| ANSE, subst. fém. A.− Partie saillante recourbée en forme d'arc ou se présentant en anneau, fixée sur un ustensile pour le saisir plus commodément et le porter. Anse d'une cruche, d'un panier, coupe à deux anses : 1. Parmi les morceaux les plus précieux, on remarquait encore une énorme cafetière de vermeil en forme d'urne, dont les anses s'attachaient à des mascarons figurant des masques antiques, et deux corbeilles en argent où des thyrses, des caducées, des flèches et de petites branches de bouleau s'enlaçaient d'une façon très-ingénieuse.
Jouy, L'Hermite de la Chaussée d'Antin,t. 3, 1813, p. 210. 2. Et dans une autre pièce, il aperçut, en tas, des cheminées à la prussienne, des seaux de coke rouillés, des gerbes de pincettes et de pelles, des amas de tuyaux de poêle, des coudes de tôle, des chaises percées pour les malades, des cuvettes et des pots, fêlés, égueulés, privés d'anses.
Huysmans, L'Oblat,t. 2, 1903, p. 205. SYNT. Tasse sans anses; prendre un seau, un pot par l'anse. − P. compar. [En parlant de parties du corps ou d'attitudes physiques] :
3. J'ai passé mon temps à inspecter les attitudes. Jeunes gens de la diplomatie, dont le genre est de marcher sur la pointe du pied, les épaules relevées, le dos bossu, les bras en anse et riant à chaque phrase qu'ils disent ou entendent, la tête penchée.

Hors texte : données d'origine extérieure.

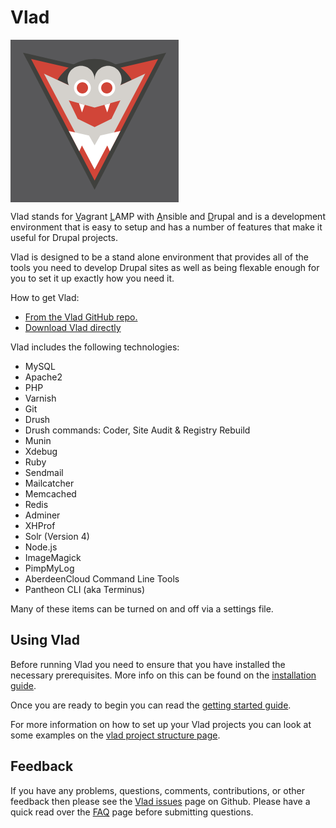 <h1>Vlad</h1>

<svg style="background-color:#58585A;padding:20px" width="229px" height="220px" viewBox="0 0 229 220" version="1.1" xmlns="http://www.w3.org/2000/svg" xmlns:xlink="http://www.w3.org/1999/xlink" xmlns:sketch="http://www.bohemiancoding.com/sketch/ns">
    <!-- Generator: Sketch 3.2.2 (9983) - http://www.bohemiancoding.com/sketch -->
    <title>Slice 1</title>
    <desc>Created with Sketch.</desc>
    <defs>
        <path id="path-1" d="M41.556,11.432 L0.233,0.057 L14.556,29.432 L41.556,42.801 L68.556,29.432 L82.879,0.057 L41.556,11.432"></path>
    </defs>
    <g id="Page-1" stroke="none" stroke-width="1" fill="none" fill-rule="evenodd" sketch:type="MSPage">
        <g id="vlad-logo" sketch:type="MSLayerGroup">
            <path d="M114.611,27.307 L0,0.626 L114.563,220 L229.006,0.651 L114.611,27.307" id="Fill-1" fill="#3F403D" sketch:type="MSShapeGroup"></path>
            <path d="M114.556,205.307 L216.122,10.64 L114.556,34.307 L12.896,10.64 L114.556,205.307" id="Fill-2" fill="#D14538" sketch:type="MSShapeGroup"></path>
            <path d="M114.556,71.838 L173.892,44.345 C161.772,24.248 139.736,10.807 114.556,10.807 C89.377,10.807 67.341,24.248 55.221,44.345 L114.556,71.838" id="Fill-3" fill="#3F403D" sketch:type="MSShapeGroup"></path>
            <path d="M155.879,52.691 L73.233,52.691 L33.556,34.307 L114.556,187.307 L195.556,34.307 L155.879,52.691" id="Fill-4" fill="#D4D1CC" sketch:type="MSShapeGroup"></path>
            <path d="M157.759,43.432 C157.759,55.375 148.078,65.057 136.134,65.057 C124.191,65.057 114.509,55.375 114.509,43.432 C114.509,31.488 124.191,21.807 136.134,21.807 C148.078,21.807 157.759,31.488 157.759,43.432" id="Fill-5" fill="#D4D1CC" sketch:type="MSShapeGroup"></path>
            <path d="M114.556,43.432 C114.556,55.375 104.875,65.057 92.931,65.057 C80.987,65.057 71.306,55.375 71.306,43.432 C71.306,31.488 80.987,21.807 92.931,21.807 C104.875,21.807 114.556,31.488 114.556,43.432" id="Fill-6" fill="#D4D1CC" sketch:type="MSShapeGroup"></path>
            <path d="M102.218,43.306 L126.218,43.306 L126.218,55.306 L102.218,55.306 L102.218,43.306 Z" id="Fill-7" fill="#D4D1CC" sketch:type="MSShapeGroup"></path>
            <path d="M108.556,56.932 C108.556,64.388 102.512,70.432 95.056,70.432 C87.6,70.432 81.556,64.388 81.556,56.932 C81.556,49.476 87.6,43.432 95.056,43.432 C102.512,43.432 108.556,49.476 108.556,56.932" id="Fill-8" fill="#FFFFFF" sketch:type="MSShapeGroup"></path>
            <path d="M104.056,56.932 C104.056,61.902 100.027,65.932 95.056,65.932 C90.085,65.932 86.056,61.902 86.056,56.932 C86.056,51.961 90.085,47.932 95.056,47.932 C100.027,47.932 104.056,51.961 104.056,56.932" id="Fill-9" fill="#D14538" sketch:type="MSShapeGroup"></path>
            <path d="M147.556,56.932 C147.556,64.388 141.512,70.432 134.056,70.432 C126.6,70.432 120.556,64.388 120.556,56.932 C120.556,49.476 126.6,43.432 134.056,43.432 C141.512,43.432 147.556,49.476 147.556,56.932" id="Fill-10" fill="#FFFFFF" sketch:type="MSShapeGroup"></path>
            <path d="M143.056,56.932 C143.056,61.902 139.027,65.932 134.056,65.932 C129.085,65.932 125.056,61.902 125.056,56.932 C125.056,51.961 129.085,47.932 134.056,47.932 C139.027,47.932 143.056,51.961 143.056,56.932" id="Fill-11" fill="#D14538" sketch:type="MSShapeGroup"></path>
            <path d="M114.556,88.432 L73.233,77.057 L87.556,106.432 L114.556,119.801 L141.556,106.432 L155.879,77.057 L114.556,88.432" id="Fill-12" fill="#D14538" sketch:type="MSShapeGroup"></path>
            <g id="Group-16" transform="translate(73.000000, 77.000000)">
                <mask id="mask-2" sketch:name="Clip 14" fill="white">
                    <use xlink:href="#path-1"></use>
                </mask>
                <g id="Clip-14"></g>
                <path d="M8.556,-20.068 L21.34,19.306 L35.556,-20.068 L8.556,-20.068" id="Fill-13" fill="#FFFFFF" sketch:type="MSShapeGroup" mask="url(#mask-2)"></path>
                <path d="M47.556,-20.068 L61.772,19.306 L74.556,-20.068 L47.556,-20.068" id="Fill-15" fill="#FFFFFF" sketch:type="MSShapeGroup" mask="url(#mask-2)"></path>
            </g>
            <path d="M155.879,125.988 L123.556,133.182 L114.556,149.12 L105.556,133.182 L73.233,126.053 L90.142,158.556 L94.34,149.12 L114.556,187.307 L134.772,149.12 L138.968,158.556 L155.879,125.988" id="Fill-17" fill="#FFFFFF" sketch:type="MSShapeGroup"></path>
        </g>
    </g>
</svg>

Vlad stands for <u>V</u>agrant <u>L</u>AMP with <u>A</u>nsible and <u>D</u>rupal and is a development environment
that is easy to setup and has a number of features that make it useful for Drupal projects.

Vlad is designed to be a stand alone environment that provides all of the tools you need to develop Drupal sites as well as being flexable enough for you to set it up exactly how you need it.

How to get Vlad:
- [From the Vlad GitHub repo.](https://github.com/hashbangcode/vlad)
- [Download Vlad directly](https://github.com/hashbangcode/vlad/archive/master.zip)

Vlad includes the following technologies:

- MySQL
- Apache2
- PHP
- Varnish
- Git
- Drush
- Drush commands: Coder, Site Audit & Registry Rebuild
- Munin
- Xdebug
- Ruby
- Sendmail
- Mailcatcher
- Memcached
- Redis
- Adminer
- XHProf
- Solr (Version 4)
- Node.js
- ImageMagick
- PimpMyLog
- AberdeenCloud Command Line Tools
- Pantheon CLI (aka Terminus)

Many of these items can be turned on and off via a settings file.

## Using Vlad

Before running Vlad you need to ensure that you have installed the necessary prerequisites. More info on this can be found on the [installation guide](usage/installation.md).

Once you are ready to begin you can read the [getting started guide](usage/getting_started.md).

For more information on how to set up your Vlad projects you can look at some examples on the [vlad project structure page](usage/project_structure.md).

## Feedback

If you have any problems, questions, comments, contributions, or other feedback then please see the [Vlad issues](https://github.com/hashbangcode/vlad/issues) page on Github. Please have a quick read over the [FAQ](project/faq.md) page before submitting questions.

E. et J. de Goncourt, Journal,1860, p. 682. − Fam. Faire le pot/le panier à deux anses. Mettre les mains sur les hanches; donner le bras à deux femmes : 4. Puis, comme Goujet s'offrait, elle voulut aller avec lui; Virginie, inquiète de son mari, les accompagna. Tous les trois, en cheveux, barraient le trottoir. Le forgeron, qui avait sa redingote, tenait Gervaise à son bras gauche et Virginie à son bras droit : il faisait le panier à deux anses, disait-il; et le mot leur parut si drôle, qu'ils s'arrêtèrent, les jambes cassées par le rire. Ils se regardèrent dans la glace du charcutier, ils rirent plus fort.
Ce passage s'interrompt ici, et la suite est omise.